Imagine if she had had some solutions. What if...
She had understood her horse's reaciton and personality, and how to treat both with care and grace.
She had known her own blindspots thart were contributing to the problems, as well as her strengths that she could have used to fix the issue.
She had had a supportive coach and community around her.
...How would her situation have been different?
So, we talked some more... As my friend unfolded more of the situation, she started to calm down. I validated her by telling her that she should never had been pushed to do something she did not feel comfortable doing. I reminded her that if this kind of thing happens again, that she's on horseback, and she can just leave. Is the trainer going to run after her? I doubt it! I said this to comfort her and reminder her that she had a choice. That there's always a choice, even if it doesn't feel like it.

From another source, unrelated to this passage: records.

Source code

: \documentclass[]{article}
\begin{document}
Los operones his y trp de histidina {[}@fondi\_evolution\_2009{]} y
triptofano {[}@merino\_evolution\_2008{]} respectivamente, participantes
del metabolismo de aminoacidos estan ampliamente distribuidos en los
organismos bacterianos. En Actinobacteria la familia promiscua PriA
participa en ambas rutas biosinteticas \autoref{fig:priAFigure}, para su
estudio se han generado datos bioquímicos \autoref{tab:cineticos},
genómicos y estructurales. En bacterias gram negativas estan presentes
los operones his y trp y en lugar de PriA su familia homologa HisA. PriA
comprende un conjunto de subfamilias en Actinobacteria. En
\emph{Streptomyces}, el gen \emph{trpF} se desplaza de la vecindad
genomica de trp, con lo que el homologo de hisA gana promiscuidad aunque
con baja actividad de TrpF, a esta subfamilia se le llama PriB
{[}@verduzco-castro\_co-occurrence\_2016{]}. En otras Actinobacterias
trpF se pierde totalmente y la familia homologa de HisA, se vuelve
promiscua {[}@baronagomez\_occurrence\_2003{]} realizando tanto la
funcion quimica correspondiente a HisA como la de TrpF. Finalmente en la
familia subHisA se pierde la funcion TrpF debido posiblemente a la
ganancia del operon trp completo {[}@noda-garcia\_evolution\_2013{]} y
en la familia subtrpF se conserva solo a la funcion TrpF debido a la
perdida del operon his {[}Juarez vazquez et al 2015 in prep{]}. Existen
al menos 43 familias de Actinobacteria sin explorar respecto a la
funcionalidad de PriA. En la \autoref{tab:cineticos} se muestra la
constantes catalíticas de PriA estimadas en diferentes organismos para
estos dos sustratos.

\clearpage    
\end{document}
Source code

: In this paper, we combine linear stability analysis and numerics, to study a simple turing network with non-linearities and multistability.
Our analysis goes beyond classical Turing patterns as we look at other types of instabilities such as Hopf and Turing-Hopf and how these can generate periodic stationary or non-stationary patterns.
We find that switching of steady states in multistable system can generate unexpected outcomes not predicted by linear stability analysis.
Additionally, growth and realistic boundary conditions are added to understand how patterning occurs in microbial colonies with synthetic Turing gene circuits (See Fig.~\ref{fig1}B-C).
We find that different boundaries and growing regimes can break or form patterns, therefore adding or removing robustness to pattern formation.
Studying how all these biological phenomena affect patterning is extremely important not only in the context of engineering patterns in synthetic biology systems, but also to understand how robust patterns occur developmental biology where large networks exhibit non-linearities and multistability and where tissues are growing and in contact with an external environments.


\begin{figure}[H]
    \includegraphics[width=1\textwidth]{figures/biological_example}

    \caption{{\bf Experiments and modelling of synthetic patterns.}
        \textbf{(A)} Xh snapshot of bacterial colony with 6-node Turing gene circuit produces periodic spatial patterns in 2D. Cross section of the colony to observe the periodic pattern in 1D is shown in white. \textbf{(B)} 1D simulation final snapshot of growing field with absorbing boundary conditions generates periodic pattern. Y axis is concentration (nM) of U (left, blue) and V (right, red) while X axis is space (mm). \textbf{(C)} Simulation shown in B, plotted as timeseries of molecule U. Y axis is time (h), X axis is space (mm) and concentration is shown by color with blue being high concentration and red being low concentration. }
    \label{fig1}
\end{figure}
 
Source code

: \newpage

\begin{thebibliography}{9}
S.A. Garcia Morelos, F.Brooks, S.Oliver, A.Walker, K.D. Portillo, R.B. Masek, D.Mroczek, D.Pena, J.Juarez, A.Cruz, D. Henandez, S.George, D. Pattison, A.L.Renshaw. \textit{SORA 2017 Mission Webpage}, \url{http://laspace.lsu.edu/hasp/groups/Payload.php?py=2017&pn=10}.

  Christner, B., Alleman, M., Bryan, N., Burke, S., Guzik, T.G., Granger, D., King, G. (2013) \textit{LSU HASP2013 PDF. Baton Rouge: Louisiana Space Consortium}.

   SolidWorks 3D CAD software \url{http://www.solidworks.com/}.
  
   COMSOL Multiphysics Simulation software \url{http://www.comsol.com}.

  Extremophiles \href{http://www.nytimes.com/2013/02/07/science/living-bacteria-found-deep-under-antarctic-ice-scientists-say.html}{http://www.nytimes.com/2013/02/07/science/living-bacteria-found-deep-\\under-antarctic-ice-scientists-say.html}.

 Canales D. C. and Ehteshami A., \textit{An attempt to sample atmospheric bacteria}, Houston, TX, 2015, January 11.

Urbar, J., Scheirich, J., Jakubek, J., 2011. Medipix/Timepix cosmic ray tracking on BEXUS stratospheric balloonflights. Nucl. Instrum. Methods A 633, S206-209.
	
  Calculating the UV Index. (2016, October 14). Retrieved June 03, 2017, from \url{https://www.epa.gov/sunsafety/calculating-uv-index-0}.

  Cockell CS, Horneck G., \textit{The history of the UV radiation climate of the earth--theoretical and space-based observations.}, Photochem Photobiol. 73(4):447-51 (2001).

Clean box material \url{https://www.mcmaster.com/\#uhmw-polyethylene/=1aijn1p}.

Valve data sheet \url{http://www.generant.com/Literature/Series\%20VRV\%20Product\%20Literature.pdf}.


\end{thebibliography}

Sometimes when we feel cornered, we can forget that we have the power to change the situation. A part of our brain shuts down, and we can't think creatively. When we realize that we always have a choice (no matter what anyone else says), we can begin to learn new ways of doing things and come up with new, more useful strategies.
I didn't want to start talking about solutions before she was in a more open frame of mind, so I asked her: "Are you open to some questions from me?" and she said "Yes." I asked her: "Are you aware of the How to Talk Horse Curriculum and the 4 Behaviors -model by Linda Parelli? It's the one where you identify a pushy or a tense horse, and discover if your horse is a mover or a stopper?"
"No, but I have heard you talk about it over the years", she responded. So I showed her the 4 Behaviors Diagram, and she thought it would be a great starting point for her and Dynamite. Good on her for wanting to discover more about her horse rather than doing what is most normal: blame the horse for everything that goes wrong.
She told me that she was so used to Dynamite being fast and tense, that she didn't think think anything of it. But seeing the diagram she realized that she could recognize when things started to go wrong with her and Dynamite, and not wait for him to become high-headed and wound-up.
I told her that I thought Dynamite was a high-spirited horse, but that certainly I thought she was on the right track. I encouraged her to go to HappyHorseHappyLife.com and find out more about this model, and maybe even check out the How to Talk Horse full curriculum. She was grateful for the resources I shared with her, but she wanted to talk more, because she was still upset about how she had shown up in this situation.
I asked her: "I know that you have all kinds of feelings happening right now like shame and guilt, but do you also recognize that you have all the power to change this situation for a better future?"
She said: "Yes. I want to understand better what I am bringing into the situation". She has known for years that I am called "the Personality Decoder", and while we have been talking about what I do, we've never discussed it in any detail, because I know that people will ask for my help when they actually want it. She asked for my help to decode her incident with Dynamite. I put on my decoding hat and we got to work.